Recuerdo aquí la literalidad de aquel discurso, en el cual el Papa desarrollaba una concepción de lo laico que le acababa de ser propuesta por el presidente francés: «Ha utilizado usted, señor Presidente, la bella expresión laicidad positiva para calificar esta comprensión más abierta. En este momento histórico en el cual las culturas se entrecruzan cada vez más, estoy profundamente convencido de que una nueva reflexión sobre el verdadero sentido y la importancia de la laicidad se ha hecho necesaria.
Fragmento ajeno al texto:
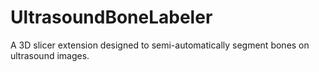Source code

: # UltrasoundBoneLabeler
A 3D slicer extension designed to semi-automatically segment bones on ultrasound images.
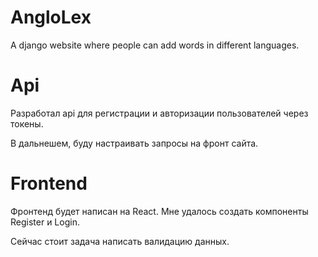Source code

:# AngloLex
A django website where people can add words in different languages.

# Api

Разработал api для регистрации и авторизации пользователей через токены.

В дальнешем, буду настраивать запросы на фронт сайта.

# Frontend

Фронтенд будет написан на React.
Мне удалось создать компоненты Register и Login.

Сейчас стоит задача написать валидацию данных.
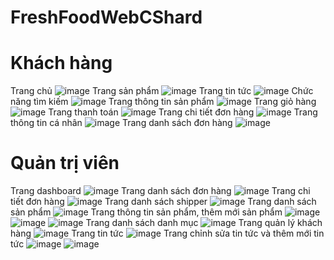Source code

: # FreshFoodWebCShard
# Khách hàng
Trang chủ
![image](https://github.com/tlthang281201/FreshFoodWebCShard/assets/142721732/e5b57b0a-624e-4ccc-a9d1-2b1f399c8876)
Trang sản phẩm
![image](https://github.com/tlthang281201/FreshFoodWebCShard/assets/142721732/9aab523d-0129-45cd-850d-d3b65d9f4910)
Trang tin tức
![image](https://github.com/tlthang281201/FreshFoodWebCShard/assets/142721732/e919ab63-2886-4f53-9f6a-c1b6ee2eab2a)
Chức năng tìm kiếm
![image](https://github.com/tlthang281201/FreshFoodWebCShard/assets/142721732/1f0c5710-fad2-41aa-8a5b-1925f7263863)
Trang thông tin sản phẩm
![image](https://github.com/tlthang281201/FreshFoodWebCShard/assets/142721732/9b579458-60a1-4980-95d5-556ce5a02144)
Trang giỏ hàng
![image](https://github.com/tlthang281201/FreshFoodWebCShard/assets/142721732/8dd0eaa1-8cd1-46cb-bbb7-c54053365537)
Trang thanh toán
![image](https://github.com/tlthang281201/FreshFoodWebCShard/assets/142721732/1e220b29-8cea-45cc-b789-ba24a9c09d1f)
Trang chi tiết đơn hàng
![image](https://github.com/tlthang281201/FreshFoodWebCShard/assets/142721732/c0175feb-3a18-4e8b-95a9-b0c14451cb44)
Trang thông tin cá nhân
![image](https://github.com/tlthang281201/FreshFoodWebCShard/assets/142721732/d62a5772-1438-4e2e-a09d-8a5b144a4dd9)
Trang danh sách đơn hàng
![image](https://github.com/tlthang281201/FreshFoodWebCShard/assets/142721732/d9147806-717c-403b-bd9f-f58658b0860e)
# Quản trị viên
Trang dashboard
![image](https://github.com/tlthang281201/FreshFoodWebCShard/assets/142721732/d8daeff7-9539-470b-b55b-d333bcb30d73)
Trang danh sách đơn hàng
![image](https://github.com/tlthang281201/FreshFoodWebCShard/assets/142721732/f5a0e7c7-49d9-460d-b146-4254829201d5)
Trang chi tiết đơn hàng
![image](https://github.com/tlthang281201/FreshFoodWebCShard/assets/142721732/9872c540-0a23-44f3-85dd-7aefcbb4751d)
Trang danh sách shipper
![image](https://github.com/tlthang281201/FreshFoodWebCShard/assets/142721732/013c8926-2110-4b6d-afe6-6c1ee4a3c8e8)
Trang danh sách sản phẩm
![image](https://github.com/tlthang281201/FreshFoodWebCShard/assets/142721732/f4f9e75e-93e0-48de-b67b-f28639adbf48)
Trang thông tin sản phẩm, thêm mới sản phẩm
![image](https://github.com/tlthang281201/FreshFoodWebCShard/assets/142721732/3ea43719-1bc5-4e0a-83b6-bc0c7ae1059f)
![image](https://github.com/tlthang281201/FreshFoodWebCShard/assets/142721732/0c1f963d-9a32-41dd-b535-85b35fec14d3)
![image](https://github.com/tlthang281201/FreshFoodWebCShard/assets/142721732/17991b0d-3978-4962-a3da-1a40917c47a3)
Trang danh sách danh mục
![image](https://github.com/tlthang281201/FreshFoodWebCShard/assets/142721732/2aca2181-75f5-4c2b-af7e-e81219915832)
Trang quản lý khách hàng
![image](https://github.com/tlthang281201/FreshFoodWebCShard/assets/142721732/f4ce3984-77b3-4baf-9ab7-421c991e529e)
Trang tin tức
![image](https://github.com/tlthang281201/FreshFoodWebCShard/assets/142721732/463deffb-ff75-43df-8cfc-97e8a677a453)
Trang chỉnh sửa tin tức và thêm mới tin tức
![image](https://github.com/tlthang281201/FreshFoodWebCShard/assets/142721732/c3de1a61-2ed4-40eb-9e79-ed51919275a6)
![image](https://github.com/tlthang281201/FreshFoodWebCShard/assets/142721732/ce4e675e-b7e6-4584-8c10-74503e4f0541)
Es en efecto fundamental, por una parte, insistir en la distinción entre lo político y lo religioso, con el fin de garantizar tanto la libertad religiosa de los ciudadanos cuanto la responsabilidad del Estado hacia ellos, y, por otra parte, tomar una consciencia más clara de la función irremplazable de la religión para la formación de las conciencias y de la contribución que ella puede aportar, junto a otras instancias, en la creación de un consenso ético fundamental en la sociedad».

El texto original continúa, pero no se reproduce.